Timide alibi pour tenter d'atténuer des années de froide discorde. Il y a longtemps que Mauro et Giulio, le mari d'Anna, s'ignorent pour des raisons qu'ils ne connaissent pas bien eux-mêmes. Dans le temps, leurs pères se sont battus pour une histoire de clôture déplacée. On n'a jamais su qui avait commencé.

Mauro pénètre dans la chambre en tenant Paola par la main. Sandra jette un bref regard noir tout en massant le ventre de Marisa. La tête est dehors, toute ronde.

- Le plus dur est fait.

Puis quelques poussées, un peu plus longues, avec des gémissements qui inquiètent Paola.

- Voilà, c'est une fille, s'exclame Sandra. Dieu tout puissant, comme elle est belle ! Pas une ride, des cheveux bien fournis, c'est une princesse.

Elle a vite fait de libérer le cordon, et présente l'enfant à Marisa. La surprise et l'épuisement creusent le visage de la mère.

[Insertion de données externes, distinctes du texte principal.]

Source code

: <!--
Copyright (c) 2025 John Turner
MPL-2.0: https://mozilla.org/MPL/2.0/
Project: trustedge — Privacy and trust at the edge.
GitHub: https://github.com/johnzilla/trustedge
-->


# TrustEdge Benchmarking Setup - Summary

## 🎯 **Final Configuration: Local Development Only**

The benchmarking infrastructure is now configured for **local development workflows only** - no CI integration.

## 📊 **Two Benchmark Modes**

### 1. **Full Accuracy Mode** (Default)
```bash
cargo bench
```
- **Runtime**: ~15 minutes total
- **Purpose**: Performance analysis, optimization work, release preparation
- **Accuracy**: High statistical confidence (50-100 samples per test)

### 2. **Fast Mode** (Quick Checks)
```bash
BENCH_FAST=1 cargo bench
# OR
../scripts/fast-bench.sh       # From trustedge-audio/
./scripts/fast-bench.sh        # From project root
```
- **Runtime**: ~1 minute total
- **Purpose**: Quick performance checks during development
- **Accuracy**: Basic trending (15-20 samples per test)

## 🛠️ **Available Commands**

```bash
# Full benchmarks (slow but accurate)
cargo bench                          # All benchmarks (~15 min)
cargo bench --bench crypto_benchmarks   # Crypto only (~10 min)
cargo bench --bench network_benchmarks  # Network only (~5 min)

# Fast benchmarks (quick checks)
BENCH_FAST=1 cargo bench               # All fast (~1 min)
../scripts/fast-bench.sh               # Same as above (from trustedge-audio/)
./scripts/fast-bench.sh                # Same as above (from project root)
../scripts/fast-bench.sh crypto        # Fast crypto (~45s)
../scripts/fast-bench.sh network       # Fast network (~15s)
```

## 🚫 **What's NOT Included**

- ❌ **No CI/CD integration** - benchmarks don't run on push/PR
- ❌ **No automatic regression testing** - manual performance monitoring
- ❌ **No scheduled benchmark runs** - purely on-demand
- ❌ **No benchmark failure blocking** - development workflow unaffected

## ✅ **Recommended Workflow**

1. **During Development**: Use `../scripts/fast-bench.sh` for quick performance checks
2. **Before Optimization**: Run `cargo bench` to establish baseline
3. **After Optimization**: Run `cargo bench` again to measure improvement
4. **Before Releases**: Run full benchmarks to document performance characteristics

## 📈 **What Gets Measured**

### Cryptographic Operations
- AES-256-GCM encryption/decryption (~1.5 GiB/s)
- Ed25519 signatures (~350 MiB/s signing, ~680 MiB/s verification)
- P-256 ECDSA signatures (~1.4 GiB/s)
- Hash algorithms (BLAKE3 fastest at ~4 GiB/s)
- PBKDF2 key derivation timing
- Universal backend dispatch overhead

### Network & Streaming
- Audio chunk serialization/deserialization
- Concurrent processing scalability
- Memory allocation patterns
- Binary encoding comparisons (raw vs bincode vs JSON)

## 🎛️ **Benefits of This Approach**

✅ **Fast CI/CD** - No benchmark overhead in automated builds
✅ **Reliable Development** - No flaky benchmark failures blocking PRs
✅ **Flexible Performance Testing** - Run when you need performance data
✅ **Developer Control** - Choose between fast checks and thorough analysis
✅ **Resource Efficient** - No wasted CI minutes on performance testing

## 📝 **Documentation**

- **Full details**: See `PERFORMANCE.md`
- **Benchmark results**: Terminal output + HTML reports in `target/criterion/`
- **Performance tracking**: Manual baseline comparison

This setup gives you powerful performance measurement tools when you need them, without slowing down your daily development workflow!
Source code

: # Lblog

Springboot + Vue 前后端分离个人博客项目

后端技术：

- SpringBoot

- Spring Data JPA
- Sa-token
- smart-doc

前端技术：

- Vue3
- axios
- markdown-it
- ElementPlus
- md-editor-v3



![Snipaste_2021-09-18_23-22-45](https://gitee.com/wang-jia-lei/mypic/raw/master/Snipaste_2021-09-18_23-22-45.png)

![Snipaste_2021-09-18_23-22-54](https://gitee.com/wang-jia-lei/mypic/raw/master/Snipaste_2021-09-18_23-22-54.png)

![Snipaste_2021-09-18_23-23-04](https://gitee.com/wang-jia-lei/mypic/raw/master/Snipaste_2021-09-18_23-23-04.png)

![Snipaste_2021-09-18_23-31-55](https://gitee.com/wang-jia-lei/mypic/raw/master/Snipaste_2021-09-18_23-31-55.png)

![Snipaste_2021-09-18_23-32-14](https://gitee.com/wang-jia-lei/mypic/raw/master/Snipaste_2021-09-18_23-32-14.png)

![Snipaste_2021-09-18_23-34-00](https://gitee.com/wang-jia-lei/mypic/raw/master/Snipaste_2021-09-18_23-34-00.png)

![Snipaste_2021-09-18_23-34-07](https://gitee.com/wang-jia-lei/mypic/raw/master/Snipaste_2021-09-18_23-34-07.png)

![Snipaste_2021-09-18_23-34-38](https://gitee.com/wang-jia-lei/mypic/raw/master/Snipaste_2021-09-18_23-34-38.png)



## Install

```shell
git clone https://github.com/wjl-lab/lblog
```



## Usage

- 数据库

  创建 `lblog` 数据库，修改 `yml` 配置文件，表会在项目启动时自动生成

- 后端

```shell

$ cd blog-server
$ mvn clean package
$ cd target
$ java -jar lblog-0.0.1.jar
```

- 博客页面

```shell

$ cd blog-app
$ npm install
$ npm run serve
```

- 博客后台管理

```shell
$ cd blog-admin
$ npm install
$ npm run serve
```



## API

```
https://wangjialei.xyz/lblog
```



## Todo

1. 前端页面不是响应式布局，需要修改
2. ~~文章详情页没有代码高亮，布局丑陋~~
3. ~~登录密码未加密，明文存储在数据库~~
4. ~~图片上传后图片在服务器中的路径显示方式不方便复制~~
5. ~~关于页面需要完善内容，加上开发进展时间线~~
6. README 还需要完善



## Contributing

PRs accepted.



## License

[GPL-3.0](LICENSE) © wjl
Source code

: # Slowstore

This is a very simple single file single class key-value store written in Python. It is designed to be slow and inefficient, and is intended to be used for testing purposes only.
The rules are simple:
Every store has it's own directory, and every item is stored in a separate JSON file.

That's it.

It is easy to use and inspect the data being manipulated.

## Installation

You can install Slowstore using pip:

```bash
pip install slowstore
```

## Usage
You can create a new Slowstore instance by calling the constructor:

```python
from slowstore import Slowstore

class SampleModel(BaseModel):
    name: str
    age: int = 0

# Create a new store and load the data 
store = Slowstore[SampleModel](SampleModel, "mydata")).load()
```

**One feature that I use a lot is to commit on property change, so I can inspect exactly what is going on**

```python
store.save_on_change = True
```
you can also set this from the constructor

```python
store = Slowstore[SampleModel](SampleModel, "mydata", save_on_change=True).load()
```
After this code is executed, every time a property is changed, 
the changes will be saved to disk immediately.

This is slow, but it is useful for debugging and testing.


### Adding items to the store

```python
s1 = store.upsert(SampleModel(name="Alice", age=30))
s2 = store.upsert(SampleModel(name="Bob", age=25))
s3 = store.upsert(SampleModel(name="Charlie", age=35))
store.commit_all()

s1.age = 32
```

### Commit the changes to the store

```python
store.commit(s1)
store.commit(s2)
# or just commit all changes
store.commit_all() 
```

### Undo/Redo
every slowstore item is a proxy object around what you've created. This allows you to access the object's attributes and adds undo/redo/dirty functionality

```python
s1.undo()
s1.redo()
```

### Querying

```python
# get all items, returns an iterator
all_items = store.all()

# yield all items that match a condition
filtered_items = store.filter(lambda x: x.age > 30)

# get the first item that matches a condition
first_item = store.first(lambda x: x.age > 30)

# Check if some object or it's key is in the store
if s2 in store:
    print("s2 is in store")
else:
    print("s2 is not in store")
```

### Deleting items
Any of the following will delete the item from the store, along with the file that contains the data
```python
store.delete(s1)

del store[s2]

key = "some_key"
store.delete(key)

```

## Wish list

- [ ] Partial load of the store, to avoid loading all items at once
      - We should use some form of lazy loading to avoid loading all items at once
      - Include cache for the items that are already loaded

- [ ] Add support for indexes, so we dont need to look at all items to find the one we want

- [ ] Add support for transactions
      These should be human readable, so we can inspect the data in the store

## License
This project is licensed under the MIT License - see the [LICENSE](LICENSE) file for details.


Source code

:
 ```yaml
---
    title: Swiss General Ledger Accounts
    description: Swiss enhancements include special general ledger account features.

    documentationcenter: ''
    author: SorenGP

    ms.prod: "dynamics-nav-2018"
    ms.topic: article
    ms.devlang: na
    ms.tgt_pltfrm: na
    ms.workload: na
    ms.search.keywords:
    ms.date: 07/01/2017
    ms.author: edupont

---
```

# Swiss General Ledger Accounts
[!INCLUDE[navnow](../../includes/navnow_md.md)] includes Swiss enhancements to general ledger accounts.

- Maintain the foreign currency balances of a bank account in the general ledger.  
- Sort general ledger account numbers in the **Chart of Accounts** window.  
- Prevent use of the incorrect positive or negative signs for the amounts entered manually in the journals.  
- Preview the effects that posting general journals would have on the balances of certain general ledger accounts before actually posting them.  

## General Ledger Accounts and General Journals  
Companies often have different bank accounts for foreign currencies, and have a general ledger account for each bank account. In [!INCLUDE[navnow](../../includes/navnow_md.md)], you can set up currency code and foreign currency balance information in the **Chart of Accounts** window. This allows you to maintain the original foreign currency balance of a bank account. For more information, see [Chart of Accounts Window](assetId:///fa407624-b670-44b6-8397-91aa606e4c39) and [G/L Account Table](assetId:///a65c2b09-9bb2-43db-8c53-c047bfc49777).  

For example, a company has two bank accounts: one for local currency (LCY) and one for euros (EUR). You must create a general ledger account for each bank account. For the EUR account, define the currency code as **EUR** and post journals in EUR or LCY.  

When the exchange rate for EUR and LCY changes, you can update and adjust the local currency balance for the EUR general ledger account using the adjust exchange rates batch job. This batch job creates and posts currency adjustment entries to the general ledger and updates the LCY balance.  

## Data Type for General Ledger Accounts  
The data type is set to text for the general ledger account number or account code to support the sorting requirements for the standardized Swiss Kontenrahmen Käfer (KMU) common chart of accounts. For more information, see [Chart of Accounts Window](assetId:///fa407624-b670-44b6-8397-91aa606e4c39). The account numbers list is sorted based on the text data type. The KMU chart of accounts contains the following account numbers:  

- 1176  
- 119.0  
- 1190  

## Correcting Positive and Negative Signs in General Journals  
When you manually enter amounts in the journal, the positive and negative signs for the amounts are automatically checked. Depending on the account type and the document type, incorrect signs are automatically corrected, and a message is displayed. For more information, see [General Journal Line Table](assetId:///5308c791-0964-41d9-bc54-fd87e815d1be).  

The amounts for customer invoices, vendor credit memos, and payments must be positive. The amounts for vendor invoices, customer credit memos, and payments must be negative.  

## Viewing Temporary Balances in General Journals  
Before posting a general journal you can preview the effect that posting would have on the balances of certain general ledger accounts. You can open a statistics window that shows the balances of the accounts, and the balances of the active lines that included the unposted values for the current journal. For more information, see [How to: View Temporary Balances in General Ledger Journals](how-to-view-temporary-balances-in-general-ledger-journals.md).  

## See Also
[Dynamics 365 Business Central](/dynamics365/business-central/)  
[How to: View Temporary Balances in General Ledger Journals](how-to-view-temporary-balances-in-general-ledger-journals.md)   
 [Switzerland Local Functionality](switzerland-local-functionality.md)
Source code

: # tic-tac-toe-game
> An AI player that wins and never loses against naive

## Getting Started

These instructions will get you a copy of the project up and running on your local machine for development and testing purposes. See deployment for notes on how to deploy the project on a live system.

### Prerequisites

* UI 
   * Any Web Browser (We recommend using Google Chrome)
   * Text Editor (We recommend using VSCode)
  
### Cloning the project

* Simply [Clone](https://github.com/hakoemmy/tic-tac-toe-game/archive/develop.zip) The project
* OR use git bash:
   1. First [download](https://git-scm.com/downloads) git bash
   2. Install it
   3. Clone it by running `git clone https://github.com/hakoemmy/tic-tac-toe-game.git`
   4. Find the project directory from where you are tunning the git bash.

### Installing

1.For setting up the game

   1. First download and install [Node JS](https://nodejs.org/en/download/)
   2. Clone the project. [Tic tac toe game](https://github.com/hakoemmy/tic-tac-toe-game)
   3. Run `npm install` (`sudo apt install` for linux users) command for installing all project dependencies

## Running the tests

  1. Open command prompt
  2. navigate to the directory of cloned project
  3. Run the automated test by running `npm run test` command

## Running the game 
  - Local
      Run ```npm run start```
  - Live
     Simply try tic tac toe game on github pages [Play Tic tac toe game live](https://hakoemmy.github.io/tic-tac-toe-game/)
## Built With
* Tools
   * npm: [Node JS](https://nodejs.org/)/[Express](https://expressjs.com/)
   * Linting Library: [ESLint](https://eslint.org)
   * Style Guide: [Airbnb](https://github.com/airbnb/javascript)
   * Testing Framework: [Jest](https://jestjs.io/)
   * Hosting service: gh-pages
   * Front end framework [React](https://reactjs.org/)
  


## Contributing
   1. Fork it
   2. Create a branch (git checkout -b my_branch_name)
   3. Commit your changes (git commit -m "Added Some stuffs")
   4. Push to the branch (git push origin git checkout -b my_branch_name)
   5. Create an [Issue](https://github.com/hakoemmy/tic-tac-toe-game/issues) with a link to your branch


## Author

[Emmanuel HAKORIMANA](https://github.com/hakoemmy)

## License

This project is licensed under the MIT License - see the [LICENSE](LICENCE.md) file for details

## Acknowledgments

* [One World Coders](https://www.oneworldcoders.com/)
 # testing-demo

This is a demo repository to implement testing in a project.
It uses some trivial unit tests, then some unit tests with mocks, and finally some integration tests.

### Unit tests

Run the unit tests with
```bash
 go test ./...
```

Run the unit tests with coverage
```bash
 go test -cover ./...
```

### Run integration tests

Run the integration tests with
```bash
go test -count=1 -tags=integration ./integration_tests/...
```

Mauro et Paola l'embrassent. Puis la porte s'ouvre, car l'exclamation de Sandra a été entendue. On vient embrasser Marisa, sauf Anna qui n'ose pas déjà aller aussi loin. Elle sait qu'on doit respecter les formes dans les réconciliations. Chacun s'extasie et donne son avis sur la ressemblance avec la mère, avec le père, avec les frères et sœurs. Dans un coin, Carolina entame une courte prière pour que soit assuré le bonheur de la nouvelle née.

- Allons, sortons, vous voyez bien qu'on la fatigue, dit quelqu'un.

Et tous se retrouvent assis autour de la grande table de la cuisine. A la demande de son père, Giovanni a sorti les verres et sert le vin cuit de la maison.

Elles sont toutes là. Celles qui sont présentes à chaque naissance ou à chaque enterrement, avec leur fichu gris sur leur robe noire. Elles sont là chaque fois qu'il se passe quelque chose. Comme pour rendre officiel l'événement, pour rythmer la vie de San Giovanni. Quand l'une meurt, l'une de ses filles la remplace. Anna, Carolina, Martha. Martha qu'on n'aime pas trop, à cause de son passé. De tous ces hommes qu'elle a eus. Mais il faut bien la supporter car elle n'est pas plus mauvaise qu'une autre. Et Louisa, grande, sèche, qui n'arrête pas de tousser. Louisa toujours emmitouflée, toujours malade, mais toujours à courir partout. Elle finira centenaire. Elle viendra à notre enterrement.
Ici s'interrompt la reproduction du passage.